The lead and the salary alone would make me change jobs in a heart beat. the 2 hrs on 2 hrs off thing would also drive me up a wall. I don't have much experience with unions, but quite a few people have high paying jobs and make there own job security-- your husband must be doing really well at his current place to get such a great job offer.

post #25 of 31
Thread Starter 
Quote:
Originally Posted by momofmine View Post

 

Kind of OT but what happened with your renovation?  Makes me nervous as we are about to enter into a huge renovation on our 100 year old house, but I am trying to convince DH to sell it and build something small, efficient, and green in the city.

 

 

 



To make a long store short, a company came in, excavated too much soil from our crawl space in the basement and our foundation on our house collapsed.  Was supposed to cost us just over $5,000.00 and we are at just over $45,000 out of pocket.  Still haven't drywalled or anything, which was included in our original budget.  Argh.

post #26 of 31
Thread Starter 

Thanks for all of the insight everyone.  Still not sure what DH is going to do.  But we've read all of the responses.

post #27 of 31

I would absolutely take it. DOUBLE the salary, fewer health risks. To me, even if the other aspects of the job would be hard for your DH, those two alone outweigh all concerns. I do understand that it would be hard for him to be working so often, so you will have to decide if you can adjust to that. But for our family, we would take that job in an instant!

post #28 of 31

 In our family I know that DH would be miserable if he had to work those hours, no matter the money. And I would be miserable that he was never around- and miserable b/c he would be miserable to be around when he was. orngtongue.gif So, for us, the $ wouldn't outweigh the time factor, especially if he could pick up overtime like your DH could.

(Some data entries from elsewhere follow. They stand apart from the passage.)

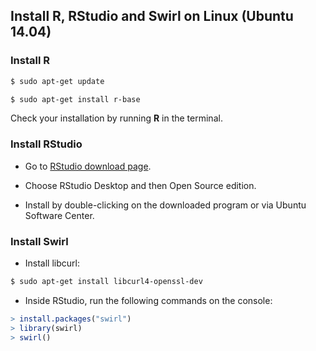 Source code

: ## Install R, RStudio and Swirl on Linux (Ubuntu 14.04)


### Install R

``` bash
$ sudo apt-get update

$ sudo apt-get install r-base

```

Check your installation by running __R__ in the terminal.



### Install RStudio

* Go to [RStudio download page](http://www.rstudio.com/ide/download/).

* Choose RStudio Desktop and then Open Source edition.

* Install by double-clicking on the downloaded program or via Ubuntu Software Center.


### Install Swirl


* Install libcurl:

``` bash
$ sudo apt-get install libcurl4-openssl-dev
```

* Inside RStudio, run the following commands on the console:

``` R
> install.packages("swirl")
> library(swirl)
> swirl()
```


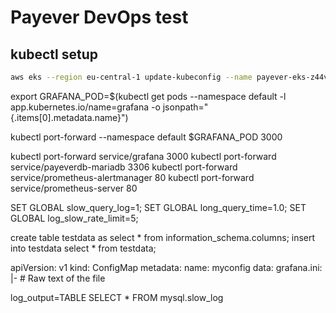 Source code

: # Payever DevOps test

## kubectl setup

```bash
aws eks --region eu-central-1 update-kubeconfig --name payever-eks-z44vlCmY
```

export GRAFANA_POD=$(kubectl get pods   --namespace default -l app.kubernetes.io/name=grafana -o jsonpath="{.items[0].metadata.name}")

kubectl port-forward --namespace default $GRAFANA_POD 3000
<!-- kubectl expose deployment grafana --type=LoadBalancer --port=3000 --target-port=3000 --protocol=TCP -->
kubectl port-forward service/grafana 3000
kubectl port-forward service/payeverdb-mariadb 3306
kubectl port-forward service/prometheus-alertmanager 80
kubectl port-forward service/prometheus-server 80




SET GLOBAL slow_query_log=1;
SET GLOBAL long_query_time=1.0;
SET GLOBAL log_slow_rate_limit=5;


create table testdata as select * from information_schema.columns;
insert into testdata select * from testdata;


apiVersion: v1
kind: ConfigMap
metadata:
  name: myconfig
data:
  grafana.ini: |-
    # Raw text of the file

<!-- TODO slow_query_log -->
log_output=TABLE
SELECT * FROM mysql.slow_log
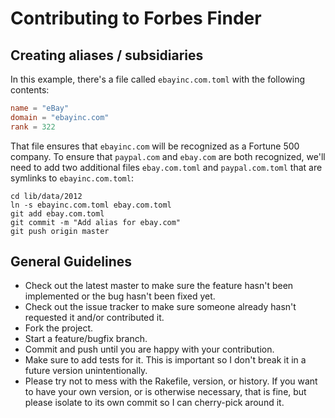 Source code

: # Contributing to Forbes Finder

## Creating aliases / subsidiaries

In this example, there's a file called `ebayinc.com.toml` with the following contents:

```toml
name = "eBay"
domain = "ebayinc.com"
rank = 322
```

That file ensures that `ebayinc.com` will be recognized as a Fortune 500 company. To ensure that `paypal.com` and `ebay.com` are both recognized, we'll need to add two additional files `ebay.com.toml` and `paypal.com.toml` that are symlinks to `ebayinc.com.toml`:

```
cd lib/data/2012
ln -s ebayinc.com.toml ebay.com.toml
git add ebay.com.toml
git commit -m "Add alias for ebay.com"
git push origin master
```

## General Guidelines

* Check out the latest master to make sure the feature hasn't been implemented or the bug hasn't been fixed yet.
* Check out the issue tracker to make sure someone already hasn't requested it and/or contributed it.
* Fork the project.
* Start a feature/bugfix branch.
* Commit and push until you are happy with your contribution.
* Make sure to add tests for it. This is important so I don't break it in a future version unintentionally.
* Please try not to mess with the Rakefile, version, or history. If you want to have your own version, or is otherwise necessary, that is fine, but please isolate to its own commit so I can cherry-pick around it. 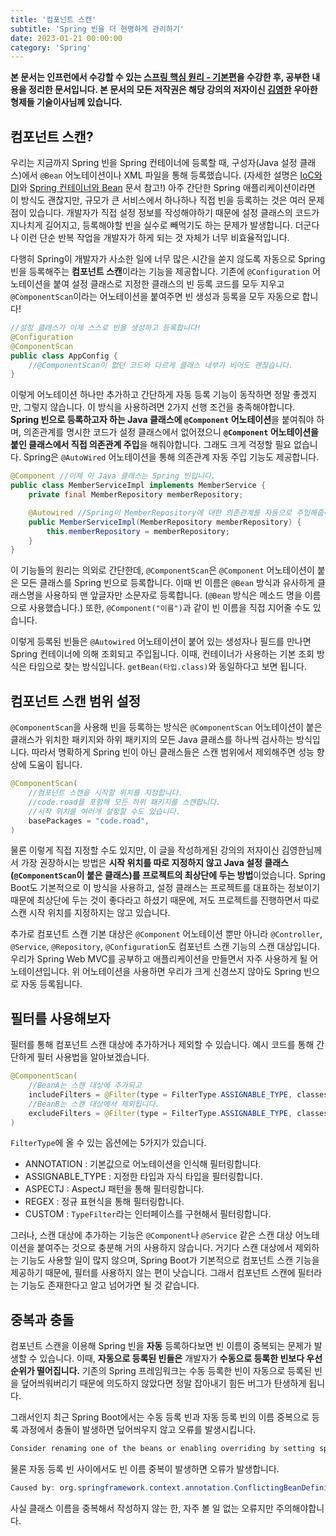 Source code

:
 ```yaml
---
title: '컴포넌트 스캔'
subtitle: 'Spring 빈을 더 현명하게 관리하기'
date: 2023-01-21 00:00:00
category: 'Spring'
---
```


**본 문서는 인프런에서 수강할 수 있는 [스프링 핵심 원리 - 기본편](https://inflearn.com/course/스프링-핵심-원리-기본편)을 수강한 후, 공부한 내용을 정리한 문서입니다. 본 문서의 모든 저작권은 해당 강의의 저자이신 [김영한](https://inflearn.com/users/@yh) 우아한형제들 기술이사님께 있습니다.**

## 컴포넌트 스캔?

우리는 지금까지 Spring 빈을 Spring 컨테이너에 등록할 때, 구성자(Java 설정 클래스)에서 `@Bean` 어노테이션이나 XML 파일을 통해 등록했습니다. (자세한 설명은 [IoC와 DI](https://blog.coderoad.kr/ioc-di)와 [Spring 컨테이너와 Bean](https://blog.coderoad.kr/container-bean) 문서 참고!) 아주 간단한 Spring 애플리케이션이라면 이 방식도 괜찮지만, 규모가 큰 서비스에서 하나하나 직접 빈을 등록하는 것은 여러 문제점이 있습니다. 개발자가 직접 설정 정보를 작성해야하기 때문에 설정 클래스의 코드가 지나치게 길어지고, 등록해야할 빈을 실수로 빼먹기도 하는 문제가 발생합니다. 더군다나 이런 단순 반복 작업을 개발자가 하게 되는 것 자체가 너무 비효율적입니다.

다행히 Spring이 개발자가 사소한 일에 너무 많은 시간을 쏟지 않도록 자동으로 Spring 빈을 등록해주는 **컴포넌트 스캔**이라는 기능을 제공합니다. 기존에 `@Configuration` 어노테이션을 붙여 설정 클래스로 지정한 클래스의 빈 등록 코드를 모두 지우고 `@ComponentScan`이라는 어노테이션을 붙여주면 빈 생성과 등록을 모두 자동으로 합니다!

```java
//설정 클래스가 이제 스스로 빈을 생성하고 등록합니다!
@Configuration
@ComponentScan
public class AppConfig {
    //@ComponentScan이 없던 코드와 다르게 클래스 내부가 비어도 괜찮습니다.
}
```

이렇게 어노테이션 하나만 추가하고 간단하게 자동 등록 기능이 동작하면 정말 좋겠지만, 그렇지 않습니다. 이 방식을 사용하려면 2가지 선행 조건을 충족해야합니다. **Spring 빈으로 등록하고자 하는 Java 클래스에 `@Component` 어노테이션**을 붙여줘야 하며, 의존관계를 명시한 코드가 설정 클래스에서 없어졌으니 **`@Component` 어노테이션을 붙인 클래스에서 직접 의존관계 주입**을 해줘야합니다. 그래도 크게 걱정할 필요 없습니다. Spring은 `@AutoWired` 어노테이션을 통해 의존관계 자동 주입 기능도 제공합니다.

```java
@Component //이제 이 Java 클래스는 Spring 빈입니다.
public class MemberServiceImpl implements MemberService {
    private final MemberRepository memberRepository;

    @Autowired //Spring이 MemberRepository에 대한 의존관계를 자동으로 주입해줍니다.
    public MemberServiceImpl(MemberRepository memberRepository) {
        this.memberRepository = memberRepository;
    }
}
```

이 기능들의 원리는 의외로 간단한데, `@ComponentScan`은 `@Component` 어노테이션이 붙은 모든 클래스를 Spring 빈으로 등록합니다. 이때 빈 이름은 `@Bean` 방식과 유사하게 클래스명을 사용하되 맨 앞글자만 소문자로 등록합니다. (`@Bean` 방식은 메소드 명을 이름으로 사용했습니다.) 또한, `@Component("이름")`과 같이 빈 이름을 직접 지어줄 수도 있습니다.

이렇게 등록된 빈들은 `@Autowired` 어노테이션이 붙어 있는 생성자나 필드를 만나면 Spring 컨테이너에 의해 조회되고 주입됩니다. 이때, 컨테이너가 사용하는 기본 조회 방식은 타입으로 찾는 방식입니다. `getBean(타입.class)`와 동일하다고 보면 됩니다.

## 컴포넌트 스캔 범위 설정

`@ComponentScan`을 사용해 빈을 등록하는 방식은 `@ComponentScan` 어노테이션이 붙은 클래스가 위치한 패키지와 하위 패키지의 모든 Java 클래스를 하나씩 검사하는 방식입니다. 따라서 명확하게 Spring 빈이 아닌 클래스들은 스캔 범위에서 제외해주면 성능 향상에 도움이 됩니다.

```java
@ComponentScan(
    //컴포넌트 스캔을 시작할 위치를 지정합니다.
    //code.road를 포함해 모든 하위 패키지를 스캔합니다.
    //시작 위치를 여러개 설정할 수도 있습니다.
    basePackages = "code.road",
)
```

물론 이렇게 직접 지정할 수도 있지만, 이 글을 작성하게된 강의의 저자이신 김영한님께서 가장 권장하시는 방법은 **시작 위치를 따로 지정하지 않고 Java 설정 클래스(`@ComponentScan`이 붙은 클래스)를 프로젝트의 최상단에 두는 방법**이었습니다. Spring Boot도 기본적으로 이 방식을 사용하고, 설정 클래스는 프로젝트를 대표하는 정보이기 때문에 최상단에 두는 것이 좋다라고 하셨기 때문에, 저도 프로젝트를 진행하면서 따로 스캔 시작 위치를 지정하지는 않고 있습니다.

추가로 컴포넌트 스캔 기본 대상은 `@Component` 어노테이션 뿐만 아니라 `@Controller`, `@Service`, `@Repository`, `@Configuration`도 컴포넌트 스캔 기능의 스캔 대상입니다. 우리가 Spring Web MVC를 공부하고 애플리케이션을 만들면서 자주 사용하게 될 어노테이션입니다. 위 어노테이션을 사용하면 우리가 크게 신경쓰지 않아도 Spring 빈으로 자동 등록됩니다.

## 필터를 사용해보자

필터를 통해 컴포넌트 스캔 대상에 추가하거나 제외할 수 있습니다. 예시 코드를 통해 간단하게 필터 사용법을 알아보겠습니다.

```java
@ComponentScan(
    //BeanA는 스캔 대상에 추가되고
    includeFilters = @Filter(type = FilterType.ASSIGNABLE_TYPE, classes = BeanA.class),
    //BeanB는 스캔 대상에서 제외됩니다.
    excludeFilters = @Filter(type = FilterType.ASSIGNABLE_TYPE, classes = BeanB.class)
)
```

`FilterType`에 올 수 있는 옵션에는 5가지가 있습니다.

- ANNOTATION : 기본값으로 어노테이션을 인식해 필터링합니다.
- ASSIGNABLE_TYPE : 지정한 타입과 자식 타입을 필터링합니다.
- ASPECTJ : AspectJ 패턴을 통해 필터링합니다.
- REGEX : 정규 표현식을 통해 필터링합니다.
- CUSTOM : `TypeFilter`라는 인터페이스를 구현해서 필터링합니다.

그러나, 스캔 대상에 추가하는 기능은 `@Component`나 `@Service` 같은 스캔 대상 어노테이션을 붙여주는 것으로 충분해 거의 사용하지 않습니다. 거기다 스캔 대상에서 제외하는 기능도 사용할 일이 많지 않으며, Spring Boot가 기본적으로 컴포넌트 스캔 기능을 제공하기 때문에, 필터를 사용하지 않는 편이 낫습니다. 그래서 컴포넌트 스캔에 필터라는 기능도 존재한다고 알고 넘어가면 될 것 같습니다.

## 중복과 충돌

컴포넌트 스캔을 이용해 Spring 빈을 **자동** 등록하다보면 빈 이름이 중복되는 문제가 발생할 수 있습니다. 이때, **자동으로 등록된 빈들은** 개발자가 **수동으로 등록한 빈보다 우선 순위가 떨어집니다.** 기존의 Spring 프레임워크는 수동 등록한 빈이 자동으로 등록된 빈을 덮어씌워버리기 때문에 의도하지 않았다면 정말 잡아내기 힘든 버그가 탄생하게 됩니다.

그래서인지 최근 Spring Boot에서는 수동 등록 빈과 자동 등록 빈의 이름 중복으로 등록 과정에서 충돌이 발생하면 덮어씌우지 않고 오류를 발생시킵니다.

```java
Consider renaming one of the beans or enabling overriding by setting spring.main.allow-bean-definition-overriding=true
```

물론 자동 등록 빈 사이에서도 빈 이름 중복이 발생하면 오류가 발생합니다.

```java
Caused by: org.springframework.context.annotation.ConflictingBeanDefinitionException: ...
```

사실 클래스 이름을 중복해서 작성하지 않는 한, 자주 볼 일 없는 오류지만 주의해야합니다.
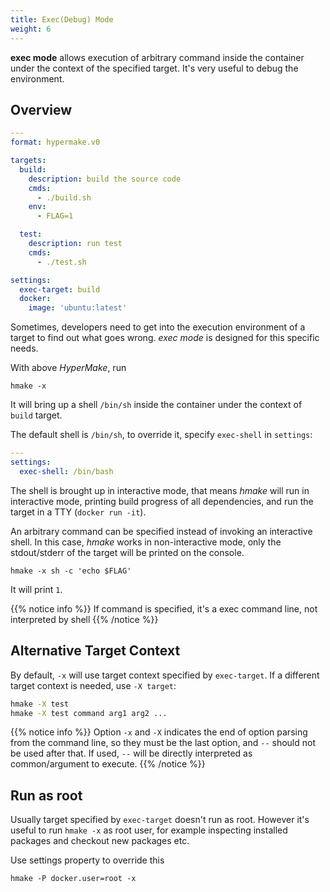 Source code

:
 ```yaml
---
title: Exec(Debug) Mode
weight: 6
---
```


**exec mode** allows execution of arbitrary command inside the container under
the context of the specified target.
It's very useful to debug the environment.

## Overview

```yaml
---
format: hypermake.v0

targets:
  build:
    description: build the source code
    cmds:
      - ./build.sh
    env:
      - FLAG=1

  test:
    description: run test
    cmds:
      - ./test.sh

settings:
  exec-target: build
  docker:
    image: 'ubuntu:latest'
```

Sometimes, developers need to get into the execution environment of a target to
find out what goes wrong.
_exec mode_ is designed for this specific needs.

With above _HyperMake_, run

```
hmake -x
```

It will bring up a shell `/bin/sh` inside the container under the context of
`build` target.

The default shell is `/bin/sh`, to override it, specify `exec-shell` in `settings`:

```yaml
---
settings:
  exec-shell: /bin/bash
```

The shell is brought up in interactive mode, that means _hmake_ will run in
interactive mode, printing build progress of all dependencies, and run the
target in a TTY (`docker run -it`).

An arbitrary command can be specified instead of invoking an interactive shell.
In this case, _hmake_ works in non-interactive mode, only the stdout/stderr of
the target will be printed on the console.

```
hmake -x sh -c 'echo $FLAG'
```

It will print `1`.

{{% notice info %}}
If command is specified, it's a exec command line, not interpreted by shell
{{% /notice %}}

## Alternative Target Context

By default, `-x` will use target context specified by `exec-target`.
If a different target context is needed, use `-X target`:

```sh
hmake -X test
hmake -X test command arg1 arg2 ...
```

{{% notice info %}}
Option `-x` and `-X` indicates the end of option parsing from the command line,
so they must be the last option, and `--` should not be used after that.
If used, `--` will be directly interpreted as common/argument to execute.
{{% /notice %}}

## Run as root

Usually target specified by `exec-target` doesn't run as root.
However it's useful to run `hmake -x` as root user, for example inspecting
installed packages and checkout new packages etc.

Use settings property to override this

```
hmake -P docker.user=root -x
```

But we have had discussions about time vs. money and in our house time always wins as long as we can pay the bills and have some extra, of course.

 

Also, obviously I don't know your expenses but 75K a year is a good bit of money, esp if overtime is readily available to supplement that. If he were making 30K a year I might think differently, but 75K with overtime that could make it close to the other pay, for the same amt of time (when you're willing to do it)  but less stress- well, I'd choose less stress. 

Hope you can reach a decision you're happy with!

post #29 of 31

I would take the other job.

 

It is going to be more portable in other industries- supervisor there can translate to any kind of manufacturing, warehousing, distribution supervision positions. Manual labor in logging or (I'm guessing) lead smelting is not something a 65 year old man should be doing- eventually, your DH is going to need to make a change, anyhow.

 

The other manager "had" to work 12 hours a day for 30 days straight? Frankly, you don't know that he didn't suck at his job, and "have" to work more than your husband would to accomplish what needed doing. That could easily be a non issue.

 

In a year, you could bank $50k, if you don't change your lifestyle. That is worth a year of even a very stressful job. You could fund your eventual goals with just a few years in this position! Reducing time with the  family is unfortunate, but it can just as easily mean more time with you down the road, if you play it smart.

post #30 of 31

 

In a year, you could bank $50k, if you don't change your lifestyle. That is worth a year of even a very stressful job. You could fund your eventual goals with just a few years in this position! Reducing time with the  family is unfortunate, but it can just as easily mean more time with you down the road, if you play it smart.

 

I echo this sentiment! Great point! OP, did you guys decide?
 

post #31 of 31

I just remembered this thread due to all the COL and "good" salary talk recently. What happened .. did your dh take the job?